Thursday, 01 December 2022 | Ruchi Saini

GENDER STEREOTYPES MUST BE QUESTIONED

This is how incidents like Shraddha murder can be checked

Live-in relationships are a wrong practice. These are leading to crime. These ‘educated’ girls are paying for this. It should be completely banned—these were the thoughts of a Minister of State about the murder of 27-year-old Shraddha Walker.

Shraddha was allegedly strangled by her live-in partner Aftab Poonawala after a heated argument in their Delhi flat, who then chopped her body and kept it in the refrigerator. According to the Minister of Panchayati Raj, the murder is a part of “a well-planned conspiracy taking place in the country to target Hindu girls through love jihad. Lakhs of Shraddhas become victims.”

A ghastly case of violence against women has yet again been appropriated by right-wing and patriarchal apologists to further their parochial views around women, religion, and modernity. The aim is to send a clear message to the modern, independent, and educated Indian woman: “Transgress the codes of Hindu society, and risk becoming a victim of gender crime.” These codes include the importance of the heterosexual institution of marriage, and the prohibition of inter-religious marriage as a safeguard for women from violence.

Unsurprisingly, none of these claims stand their ground when verified. According to the latest round of the National Family Health Survey in India (NFHS 2019-21), approximately 30 per cent of married Indian women faced domestic and sexual violence, and no significant difference was observed in violence reported by Hindu and non-Hindu married women. Additionally, out of the respondents who reported experiencing physical abuse, the vast majority belonged to poor and uneducated backgrounds. Clearly, being married or less educated does not protect women from violent crimes in India, and neither does the perpetrators’ religious affiliation.

Instead of asking what could Shraddha have done to prevent her murder, we need to ask what is it that empowered Aftab to gruesomely murder a woman who left her family for him. Also, what is it that disempowered Shraddha, despite her independence and education, to suffer the abuse inflicted by Aftab before her murder?

Answers may rectify existing gendered and sexist social structures that facilitate such abuse. It is not the female victim’s lifestyle choices, but rather the norms, beliefs, and motivations of the male perpetrator that are the source of gender violence. Society is quick to assign blame to victims – on clothes, marital status, or religious affiliation. For those wondering why Shraddha did not lean on personal and professional networks to escape the abusive relationship, I suggest that they take a cursory look at the Islamophobia, victim-blaming, and slut-shaming unleashed on social and print media post her murder.

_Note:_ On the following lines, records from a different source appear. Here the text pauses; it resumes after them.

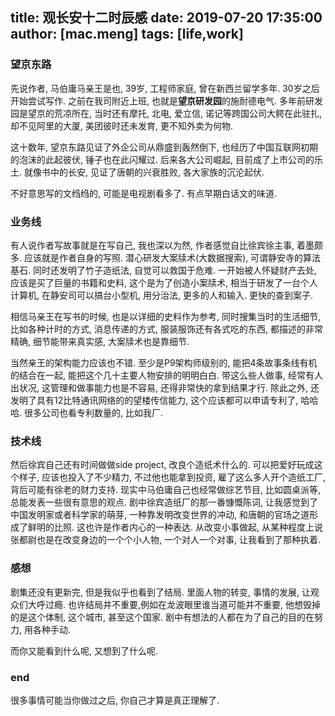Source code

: title: 观长安十二时辰感
date: 2019-07-20 17:35:00
author: [mac.meng]
tags: [life,work]
---

### 望京东路

先说作者, 马伯庸马亲王是也, 39岁, 工程师家庭, 曾在新西兰留学多年. 30岁之后开始尝试写作. 之前在我司附近上班, 也就是**望京研发园**的施耐德电气. 多年前研发园是望京的荒凉所在, 当时还有摩托, 北电, 爱立信, 诺记等跨国公司大鳄在此驻扎, 却不见阿里的大厦, 美团彼时还未发育, 更不知外卖为何物.

这十数年, 望京东路见证了外企公司从鼎盛到轰然倒下, 也经历了中国互联网初期的泡沫的此起彼伏, 锤子也在此闪耀过. 后来各大公司崛起, 目前成了上市公司的乐土. 就像书中的长安, 见证了唐朝的兴衰胜败, 各大家族的沉沦起伏.

不好意思写的文绉绉的, 可能是电视剧看多了. 有点早期白话文的味道.

### 业务线

有人说作者写故事就是在写自己, 我也深以为然, 作者感觉自比徐宾徐主事, 着墨颇多. 应该就是作者自身的写照. 潜心研发大案牍术(大数据搜索), 可谓静安寺的算法基石. 同时还发明了竹子造纸法, 自觉可以救国于危难. 一开始被人怀疑财产去处, 应该是买了巨量的书籍和史料, 这个是为了创造小案牍术, 相当于研发了一台个人计算机, 在静安司可以搞台小型机, 用分治法, 更多的人和输入. 更快的查到案子. 

相信马亲王在写书的时候, 也是以详细的史料作为参考, 同时搜集当时的生活细节, 比如各种计时的方式, 消息传递的方式, 服装服饰还有各式吃的东西, 都描述的非常精确, 细节能带来真实感, 大案牍术也是靠细节. 

当然亲王的架构能力应该也不错. 至少是P9架构师级别的, 能把4条故事条线有机的结合在一起, 能把这个几十主要人物安排的明明白白. 带这么些人做事, 经常有人出状况, 这管理和做事能力也是不容易, 还得非常快的拿到结果才行. 除此之外, 还发明了具有12比特通讯网络的的望楼传信能力, 这个应该都可以申请专利了, 哈哈哈. 很多公司也看专利数量的, 比如我厂.

###  技术线

然后徐宾自己还有时间做做side project, 改良个造纸术什么的. 可以把爱好玩成这个样子, 应该也投入了不少精力, 不过他也能拿到投资, 雇了这么多人开个造纸工厂, 背后可能有徐老的财力支持. 现实中马伯庸自己也经常做综艺节目, 比如圆桌派等, 总能发表一些很有意思的观点. 剧中徐宾造纸厂的那一番慷慨陈词, 让我感觉到了中国发明家或者科学家的萌芽, 一种靠发明改变世界的冲动, 和唐朝的官场之道形成了鲜明的比照. 这也许是作者内心的一种表达. 从改变小事做起, 从某种程度上说张都尉也是在改变身边的一个个小人物, 一个对人一个对事, 让我看到了那种执着.

### 感想

剧集还没有更新完, 但是我似乎也看到了结局. 里面人物的转变, 事情的发展, 让观众们大呼过瘾. 也许结局并不重要,例如在龙波眼里谁当道可能并不重要, 他想毁掉的是这个体制, 这个城市, 甚至这个国家. 剧中有想法的人都在为了自己的目的在努力, 用各种手动. 

而你又能看到什么呢, 又想到了什么呢. 
### end

很多事情可能当你做过之后, 你自己才算是真正理解了.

In my current research study with female students at a public university in India, many shared how the personal and professional support systems available to victim-survivors of gender violence are plagued with rampant sexism, misogyny, and prejudice.

Rage should not exclusively be for fatal victims of gender violence, or those with visible marks of physical assaults, but also for the wife who endures verbal abuse from her husband to keep the family together, the daughter-in-law who endures economic deprivation because of social conditioning, and the trans friend disowned by their family because of the prioritization of social mores over the child’s happiness.

What aspects of a heteronormative and patriarchal society help sustain these horrific acts? The extent of our complicity in sustaining psychological or verbal violence in our families, workplaces, or interpersonal relationships be also questioned. That can help build a truly egalitarian nation to allow a safe space for women and gender minorities to thrive, prosper, and contribute to national success.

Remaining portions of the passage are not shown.